(Saved entries)
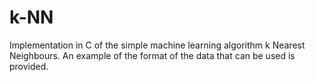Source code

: # k-NN
Implementation in C of the simple machine learning algorithm k Nearest Neighbours.
An example of the format of the data that can be used is provided.
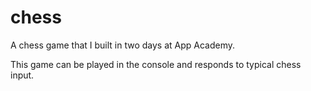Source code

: chess
=====

A chess game that I built in two days at App Academy. 

This game can be played in the console and responds to typical chess input.
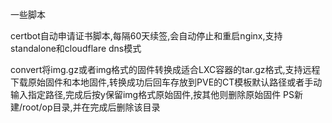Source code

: 一些脚本

certbot自动申请证书脚本,每隔60天续签,会自动停止和重启nginx,支持standalone和cloudflare dns模式

convert将img.gz或者img格式的固件转换成适合LXC容器的tar.gz格式,支持远程下载原始固件和本地固件,转换成功后回车存放到PVE的CT模板默认路径或者手动输入指定路径,完成后按y保留img格式原始固件,按其他则删除原始固件
PS新建/root/op目录,并在完成后删除该目录

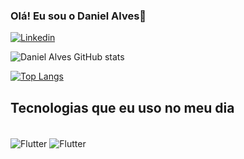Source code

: ### Olá! Eu sou  o Daniel Alves👋

[![Linkedin](https://img.shields.io/badge/LinkedIn-0077B5?style=for-the-badge&logo=linkedin&logoColor=white)](https://www.linkedin.com/in/daniel-alves-bezerra-b91627181/)


![Daniel Alves GitHub stats](https://github-readme-stats-sigma-five.vercel.app/api?username=danialvesb&show_icons=true&theme=dracula)

[![Top Langs](https://github-readme-stats-sigma-five.vercel.app/api/top-langs/?username=danialvesb)](https://github.com/danialvesb)





## Tecnologias que eu uso no meu dia

<div style="display: inline_block"><br/>
  <img align="center" alt="Flutter" src=https://img.shields.io/badge/Flutter-02569B?style=for-the-badge&logo=flutter&logoColor=white/>
    <img align="center" alt="Flutter" src=https://img.shields.io/badge/Dart-0175C2?style=for-the-badge&logo=dart&logoColor=white>
    
</div><br/>


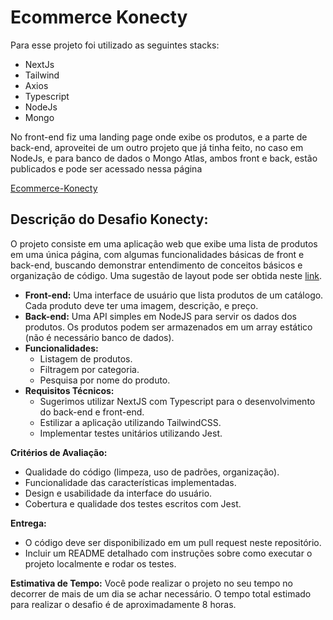 # Ecommerce Konecty

Para esse projeto foi utilizado as seguintes stacks:

- NextJs
- Tailwind
- Axios
- Typescript
- NodeJs
- Mongo

No front-end fiz uma landing page onde exibe os produtos, e a parte de back-end, aproveitei de um outro projeto que já tinha feito, no caso em NodeJs, e para banco de dados o Mongo Atlas, ambos front e back, estão publicados e pode ser acessado nessa página

[Ecommerce-Konecty](https://ecommerce-konecty.vercel.app/)

## Descrição do Desafio Konecty:

O projeto consiste em uma aplicação web que exibe uma lista de produtos em uma única página, com algumas funcionalidades básicas de front e back-end, buscando demonstrar entendimento de conceitos básicos e organização de código. Uma sugestão de layout pode ser obtida neste [link](https://www.figma.com/file/xdRzcu1tXDNdXkDRzvJnCR/Product-Listing?type=design&node-id=0%3A1&mode=design&t=xpH091Fq3aaMScXN-1).

- **Front-end:** Uma interface de usuário que lista produtos de um catálogo. Cada produto deve ter uma imagem, descrição, e preço.
- **Back-end:** Uma API simples em NodeJS para servir os dados dos produtos. Os produtos podem ser armazenados em um array estático (não é necessário banco de dados).
- **Funcionalidades:**
  - Listagem de produtos.
  - Filtragem por categoria.
  - Pesquisa por nome do produto.
- **Requisitos Técnicos:**
  - Sugerimos utilizar NextJS com Typescript para o desenvolvimento do back-end e front-end.
  - Estilizar a aplicação utilizando TailwindCSS.
  - Implementar testes unitários utilizando Jest.

**Critérios de Avaliação:**

- Qualidade do código (limpeza, uso de padrões, organização).
- Funcionalidade das características implementadas.
- Design e usabilidade da interface do usuário.
- Cobertura e qualidade dos testes escritos com Jest.

**Entrega:**

- O código deve ser disponibilizado em um pull request neste repositório.
- Incluir um README detalhado com instruções sobre como executar o projeto localmente e rodar os testes.

**Estimativa de Tempo:** Você pode realizar o projeto no seu tempo no decorrer de mais de um dia se achar necessário. O tempo total estimado para realizar o desafio é de aproximadamente 8 horas.
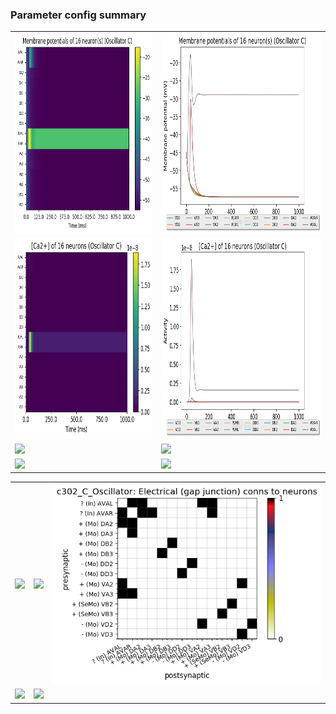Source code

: ### Parameter config summary 
<table>

<tr>
  <td><a href="neurons_C_Oscillator.png"><img alt=" " src="neurons_C_Oscillator.png" height="320"/></a></td>
  <td><a href="traces_neuron_Oscillator_C.png"><img alt=" " src="traces_neuron_Oscillator_C.png" height="320"/></a></td>
</tr>

<tr>
  <td><a href="neuron_activity_C_Oscillator.png"><img alt=" " src="neuron_activity_C_Oscillator.png" height="320"/></a></td>
  <td><a href="traces_neuron_activity_Oscillator_C.png"><img alt=" " src="traces_neuron_activity_Oscillator_C.png" height="320"/></a></td>
</tr>

<tr>
  <td><a href="muscles_C_Oscillator.png"><img alt=" " src="muscles_C_Oscillator.png" height="320"/></a></td>
  <td><a href="traces_muscles_Oscillator_C.png"><img alt=" " src="traces_muscles_Oscillator_C.png" height="320"/></a></td>
</tr>

<tr>
  <td><a href="muscle_activity_C_Oscillator.png"><img alt=" " src="muscle_activity_C_Oscillator.png" height="320"/></a></td>
  <td><a href="traces_muscles_activity_Oscillator_C.png"><img alt=" " src="traces_muscles_activity_Oscillator_C.png" height="320"/></a></td>
</tr>
</table>
<table>

<tr><td><a href="c302_C_Oscillator_exc_to_neurons.png"><img alt=" " src="c302_C_Oscillator_exc_to_neurons.png" height="320"/></a></td>

  <td><a href="c302_C_Oscillator_inh_to_neurons.png"><img alt=" " src="c302_C_Oscillator_inh_to_neurons.png" height="320"/></a></td>

  <td><a href="c302_C_Oscillator_elec_to_neurons.png"><img alt=" " src="c302_C_Oscillator_elec_to_neurons.png" height="320"/></a></td></tr>

<tr><td><a href="c302_C_Oscillator_exc_to_muscles.png"><img alt=" " src="c302_C_Oscillator_exc_to_muscles.png" height="320"/></a></td>

  <td><a href="c302_C_Oscillator_inh_to_muscles.png"><img alt=" " src="c302_C_Oscillator_inh_to_muscles.png" height="320"/></a></td></tr>
</table>
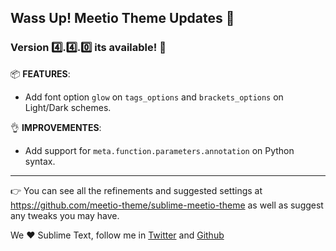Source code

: ## Wass Up! Meetio Theme Updates 🎁

### Version 4️⃣.4️⃣.0️⃣ its available! 🎉

📦 **FEATURES**:

* Add font option `glow` on `tags_options` and `brackets_options` on Light/Dark schemes.

👌 **IMPROVEMENTES**:

* Add support for `meta.function.parameters.annotation` on Python syntax.

---

👉 You can see all the refinements and suggested settings at https://github.com/meetio-theme/sublime-meetio-theme
as well as suggest any tweaks you may have.

We ♥️ Sublime Text, follow me in [Twitter](https://twitter.com/mauroreisviera) and
[Github](https://github.com/mauroreisvieira/)
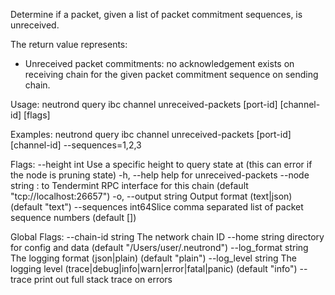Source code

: Determine if a packet, given a list of packet commitment sequences, is unreceived.

The return value represents:
- Unreceived packet commitments: no acknowledgement exists on receiving chain for the given packet commitment sequence on sending chain.

Usage:
  neutrond query ibc channel unreceived-packets [port-id] [channel-id] [flags]

Examples:
neutrond query ibc channel unreceived-packets [port-id] [channel-id] --sequences=1,2,3

Flags:
      --height int             Use a specific height to query state at (this can error if the node is pruning state)
  -h, --help                   help for unreceived-packets
      --node string            <host>:<port> to Tendermint RPC interface for this chain (default "tcp://localhost:26657")
  -o, --output string          Output format (text|json) (default "text")
      --sequences int64Slice   comma separated list of packet sequence numbers (default [])

Global Flags:
      --chain-id string     The network chain ID
      --home string         directory for config and data (default "/Users/user/.neutrond")
      --log_format string   The logging format (json|plain) (default "plain")
      --log_level string    The logging level (trace|debug|info|warn|error|fatal|panic) (default "info")
      --trace               print out full stack trace on errors
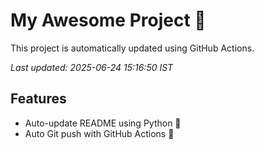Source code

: # My Awesome Project 🚀

This project is automatically updated using GitHub Actions.

_Last updated: 2025-06-24 15:16:50 IST_

## Features
- Auto-update README using Python 🐍
- Auto Git push with GitHub Actions 🤖
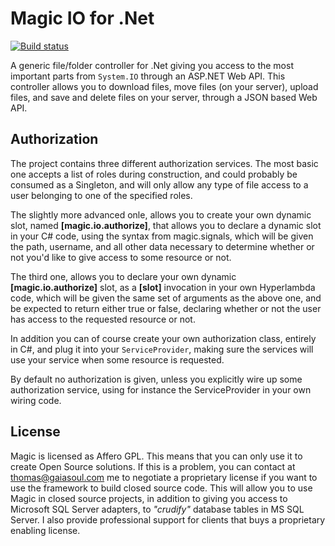 
# Magic IO for .Net

[![Build status](https://travis-ci.org/polterguy/magic.io.svg?master)](https://travis-ci.org/polterguy/magic.io)

A generic file/folder controller for .Net giving you access to the most important parts from `System.IO` through
an ASP.NET Web API. This controller allows you to download files, move files (on your server), upload files, and
save and delete files on your server, through a JSON based Web API.

## Authorization

The project contains three different authorization services. The most basic one accepts a list of roles during
construction, and could probably be consumed as a Singleton, and will only allow any type of file access to
a user belonging to one of the specified roles.

The slightly more advanced onle, allows you to create your own dynamic slot, named __[magic.io.authorize]__,
that allows you to declare a dynamic slot in your C# code, using the syntax from magic.signals, which will
be given the path, username, and all other data necessary to determine whether or not you'd like to give
access to some resource or not.

The third one, allows you to declare your own dynamic __[magic.io.authorize]__ slot, as a __[slot]__ invocation
in your own Hyperlambda code, which will be given the same set of arguments as the above one, and be expected
to return either true or false, declaring whether or not the user has access to the requested resource or not.

In addition you can of course create your own authorization class, entirely in C#, and plug it into your
`ServiceProvider`, making sure the services will use your service when some resource is requested.

By default no authorization is given, unless you explicitly wire up some authorization service, using
for instance the ServiceProvider in your own wiring code.

## License

Magic is licensed as Affero GPL. This means that you can only use it to create Open Source solutions.
If this is a problem, you can contact at thomas@gaiasoul.com me to negotiate a proprietary license if
you want to use the framework to build closed source code. This will allow you to use Magic in closed
source projects, in addition to giving you access to Microsoft SQL Server adapters, to _"crudify"_
database tables in MS SQL Server. I also provide professional support for clients that buys a
proprietary enabling license.


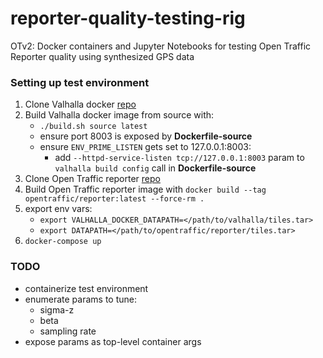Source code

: # reporter-quality-testing-rig
OTv2: Docker containers and Jupyter Notebooks for testing Open Traffic Reporter quality using synthesized GPS data


### Setting up test environment
1. Clone Valhalla docker [repo](https://github.com/valhalla/docker)
2. Build Valhalla docker image from source with:
    - `./build.sh source latest`
    - ensure port 8003 is exposed by **Dockerfile-source**
    - ensure `ENV_PRIME_LISTEN` gets set to 127.0.0.1:8003:
        - add `--httpd-service-listen tcp://127.0.0.1:8003` param to `valhalla build config` call in **Dockerfile-source**
3. Clone Open Traffic reporter [repo](https://github.com/opentraffic/reporter.git)
4. Build Open Traffic reporter image with `docker build --tag opentraffic/reporter:latest --force-rm .`
5. export env vars:
    - `export VALHALLA_DOCKER_DATAPATH=</path/to/valhalla/tiles.tar>`
    - `export DATAPATH=</path/to/opentraffic/reporter/tiles.tar>`
6. `docker-compose up`





### TODO
- containerize test environment
- enumerate params to tune:
    - sigma-z
    - beta
    - sampling rate
- expose params as top-level container args
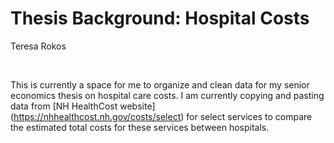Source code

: # Thesis Background: Hospital Costs
Teresa Rokos

<br>

This is currently a space for me to organize and clean data for my senior economics thesis on hospital care costs. I am currently copying and pasting data from [NH HealthCost website] (https://nhhealthcost.nh.gov/costs/select) for select services to compare the estimated total costs for these services between hospitals.
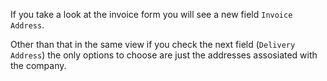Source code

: If you take a look at the invoice form you will see a new field `Invoice Address`.

Other than that in the same view if you check the next field (`Delivery Address`) the only options to choose are just the addresses assosiated with the company.
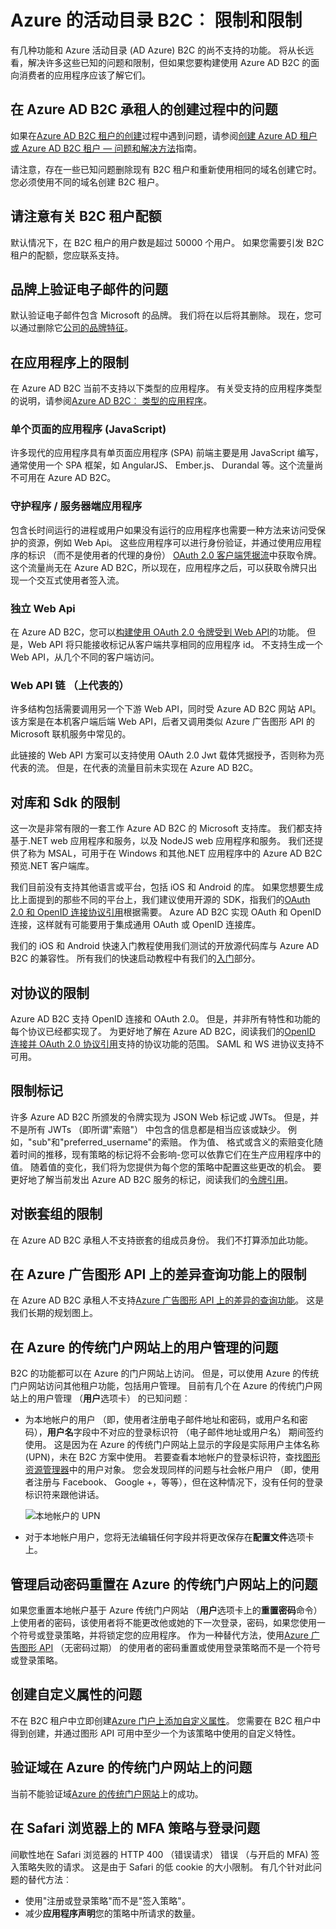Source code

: <properties
    pageTitle="Azure 的活动目录 B2C︰ 限制和限制 |Microsoft Azure"
    description="限制和 Azure 活动目录 B2C 的限制条件的列表"
    services="active-directory-b2c"
    documentationCenter=""
    authors="swkrish"
    manager="mbaldwin"
    editor="bryanla"/>

<tags
    ms.service="active-directory-b2c"
    ms.workload="identity"
    ms.tgt_pltfrm="na"
    ms.devlang="na"
    ms.topic="article"
    ms.date="07/24/2016"
    ms.author="swkrish"/>

# <a name="azure-active-directory-b2c-limitations-and-restrictions"></a>Azure 的活动目录 B2C︰ 限制和限制

有几种功能和 Azure 活动目录 (AD Azure) B2C 的尚不支持的功能。 将从长远看，解决许多这些已知的问题和限制，但如果您要构建使用 Azure AD B2C 的面向消费者的应用程序应该了解它们。

## <a name="issues-during-the-creation-of-azure-ad-b2c-tenants"></a>在 Azure AD B2C 承租人的创建过程中的问题

如果在[Azure AD B2C 租户的创建](active-directory-b2c-get-started.md)过程中遇到问题，请参阅[创建 Azure AD 租户或 Azure AD B2C 租户 — 问题和解决方法](active-directory-b2c-support-create-directory.md)指南。

请注意，存在一些已知问题删除现有 B2C 租户和重新使用相同的域名创建它时。 您必须使用不同的域名创建 B2C 租户。

## <a name="note-about-b2c-tenant-quotas"></a>请注意有关 B2C 租户配额

默认情况下，在 B2C 租户的用户数是超过 50000 个用户。 如果您需要引发 B2C 租户的配额，您应联系支持。

## <a name="branding-issues-on-verification-email"></a>品牌上验证电子邮件的问题

默认验证电子邮件包含 Microsoft 的品牌。 我们将在以后将其删除。 现在，您可以通过删除它[公司的品牌特征](../active-directory/active-directory-add-company-branding.md)。

## <a name="restrictions-on-applications"></a>在应用程序上的限制

在 Azure AD B2C 当前不支持以下类型的应用程序。 有关受支持的应用程序类型的说明，请参阅[Azure AD B2C︰ 类型的应用程序](active-directory-b2c-apps.md)。

### <a name="single-page-applications-javascript"></a>单个页面的应用程序 (JavaScript)

许多现代的应用程序具有单页面应用程序 (SPA) 前端主要是用 JavaScript 编写，通常使用一个 SPA 框架，如 AngularJS、 Ember.js、 Durandal 等。这个流量尚不可用在 Azure AD B2C。

### <a name="daemons--server-side-applications"></a>守护程序 / 服务器端应用程序

包含长时间运行的进程或用户如果没有运行的应用程序也需要一种方法来访问受保护的资源，例如 Web Api。 这些应用程序可以进行身份验证，并通过使用应用程序的标识 （而不是使用者的代理的身份） [OAuth 2.0 客户端凭据流](active-directory-b2c-reference-protocols.md#oauth2-client-credentials-grant-flow)中获取令牌。 这个流量尚无在 Azure AD B2C，所以现在，应用程序之后，可以获取令牌只出现一个交互式使用者签入流。

### <a name="standalone-web-apis"></a>独立 Web Api

在 Azure AD B2C，您可以[构建使用 OAuth 2.0 令牌受到 Web API](active-directory-b2c-apps.md#web-apis)的功能。 但是，Web API 将只能接收标记从客户端共享相同的应用程序 id。 不支持生成一个 Web API，从几个不同的客户端访问。

### <a name="web-api-chains-on-behalf-of"></a>Web API 链 （上代表的）

许多结构包括需要调用另一个下游 Web API，同时受 Azure AD B2C 网站 API。 该方案是在本机客户端后端 Web API，后者又调用类似 Azure 广告图形 API 的 Microsoft 联机服务中常见的。

此链接的 Web API 方案可以支持使用 OAuth 2.0 Jwt 载体凭据授予，否则称为亮代表的流。 但是，在代表的流量目前未实现在 Azure AD B2C。

## <a name="restriction-on-libraries-and-sdks"></a>对库和 Sdk 的限制

这一次是非常有限的一套工作 Azure AD B2C 的 Microsoft 支持库。 我们都支持基于.NET web 应用程序和服务，以及 NodeJS web 应用程序和服务。  我们还提供了称为 MSAL，可用于在 Windows 和其他.NET 应用程序中的 Azure AD B2C 预览.NET 客户端库。

我们目前没有支持其他语言或平台，包括 iOS 和 Android 的库。  如果您想要生成比上面提到的那些不同的平台上，我们建议使用开源的 SDK，指我们的[OAuth 2.0 和 OpenID 连接协议引用](active-directory-b2c-reference-protocols.md)根据需要。  Azure AD B2C 实现 OAuth 和 OpenID 连接，这样就有可能要用于集成通用 OAuth 或 OpenID 连接库。

我们的 iOS 和 Android 快速入门教程使用我们测试的开放源代码库与 Azure AD B2C 的兼容性。  所有我们的快速启动教程中有我们的[入门](active-directory-b2c-overview.md#getting-started)部分。

## <a name="restriction-on-protocols"></a>对协议的限制

Azure AD B2C 支持 OpenID 连接和 OAuth 2.0。 但是，并非所有特性和功能的每个协议已经都实现了。 为更好地了解在 Azure AD B2C，阅读我们的[OpenID 连接并 OAuth 2.0 协议引用](active-directory-b2c-reference-protocols.md)支持的协议功能的范围。 SAML 和 WS 进协议支持不可用。

## <a name="restriction-on-tokens"></a>限制标记

许多 Azure AD B2C 所颁发的令牌实现为 JSON Web 标记或 JWTs。 但是，并不是所有 JWTs （即所谓"索赔"） 中包含的信息都是相当应该或缺少。 例如，"sub"和"preferred_username"的索赔。  作为值、 格式或含义的索赔变化随着时间的推移，现有策略的标记将不会影响-您可以依靠它们在生产应用程序中的值。  随着值的变化，我们将为您提供为每个您的策略中配置这些更改的机会。  要更好地了解当前发出 Azure AD B2C 服务的标记，阅读我们的[令牌引用](active-directory-b2c-reference-tokens.md)。

## <a name="restriction-on-nested-groups"></a>对嵌套组的限制

在 Azure AD B2C 承租人不支持嵌套的组成员身份。 我们不打算添加此功能。

## <a name="restriction-on-differential-query-feature-on-azure-ad-graph-api"></a>在 Azure 广告图形 API 上的差异查询功能上的限制

在 Azure AD B2C 承租人不支持[Azure 广告图形 API 上的差异的查询功能](https://msdn.microsoft.com/library/azure/ad/graph/howto/azure-ad-graph-api-differential-query)。 这是我们长期的规划图上。

## <a name="issues-with-user-management-on-the-azure-classic-portal"></a>在 Azure 的传统门户网站上的用户管理的问题

B2C 的功能都可以在 Azure 的门户网站上访问。 但是，可以使用 Azure 的传统门户网站访问其他租户功能，包括用户管理。 目前有几个在 Azure 的传统门户网站上的用户管理 （**用户**选项卡） 的已知问题︰

- 为本地帐户的用户 （即，使用者注册电子邮件地址和密码，或用户名和密码），**用户名**字段中不对应的登录标识符 （电子邮件地址或用户名） 期间签约使用。 这是因为在 Azure 的传统门户网站上显示的字段是实际用户主体名称 (UPN)，未在 B2C 方案中使用。 若要查看本地帐户的登录标识符，查找[图形资源管理器](https://graphexplorer.cloudapp.net/)中的用户对象。 您会发现同样的问题与社会帐户用户 （即，使用者注册与 Facebook、 Google +，等等），但在这种情况下，没有任何的登录标识符来跟他讲话。

    ![本地帐户的 UPN](./media/active-directory-b2c-limitations/limitations-user-mgmt.png)

- 对于本地帐户用户，您将无法编辑任何字段并将更改保存在**配置文件**选项卡上。

## <a name="issues-with-admin-initiated-password-reset-on-the-azure-classic-portal"></a>管理启动密码重置在 Azure 的传统门户网站上的问题

如果您重置本地帐户基于 Azure 传统门户网站 （**用户**选项卡上的**重置密码**命令） 上使用者的密码，该使用者将不能更改他或她的下一次登录，密码，如果您使用一个符号或登录策略，并将锁定您的应用程序。 作为一种替代方法，使用[Azure 广告图形 API](active-directory-b2c-devquickstarts-graph-dotnet.md) （无密码过期） 的使用者的密码重置或使用登录策略而不是一个符号或登录策略。

## <a name="issues-with-creating-a-custom-attribute"></a>创建自定义属性的问题

不在 B2C 租户中立即创建[Azure 门户上添加自定义属性](active-directory-b2c-reference-custom-attr.md)。 您需要在 B2C 租户中得到创建，并通过图形 API 可用中至少一个为该策略中使用的自定义特性。

## <a name="issues-with-verifying-a-domain-on-the-azure-classic-portal"></a>验证域在 Azure 的传统门户网站上的问题

当前不能验证域[Azure 的传统门户网站](https://manage.windowsazure.com/)上的成功。

## <a name="issues-with-sign-in-with-mfa-policy-on-safari-browsers"></a>在 Safari 浏览器上的 MFA 策略与登录问题

间歇性地在 Safari 浏览器的 HTTP 400 （错误请求） 错误 （与开启的 MFA) 签入策略失败的请求。 这是由于 Safari 的低 cookie 的大小限制。 有几个针对此问题的替代方法︰

- 使用"注册或登录策略"而不是"签入策略"。
- 减少**应用程序声明**您的策略中所请求的数量。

### THE PROBLEM
Identify the lines above that contain the word "style", then copy them.

### WRITTEN RESPONSE
[![Linkedin](https://img.shields.io/badge/LinkedIn-0077B5?style=for-the-badge&logo=linkedin&logoColor=white)](https://www.linkedin.com/in/daniel-alves-bezerra-b91627181/)
<div style="display: inline_block"><br/>
  <img align="center" alt="Flutter" src=https://img.shields.io/badge/Flutter-02569B?style=for-the-badge&logo=flutter&logoColor=white/>
    <img align="center" alt="Flutter" src=https://img.shields.io/badge/Dart-0175C2?style=for-the-badge&logo=dart&logoColor=white>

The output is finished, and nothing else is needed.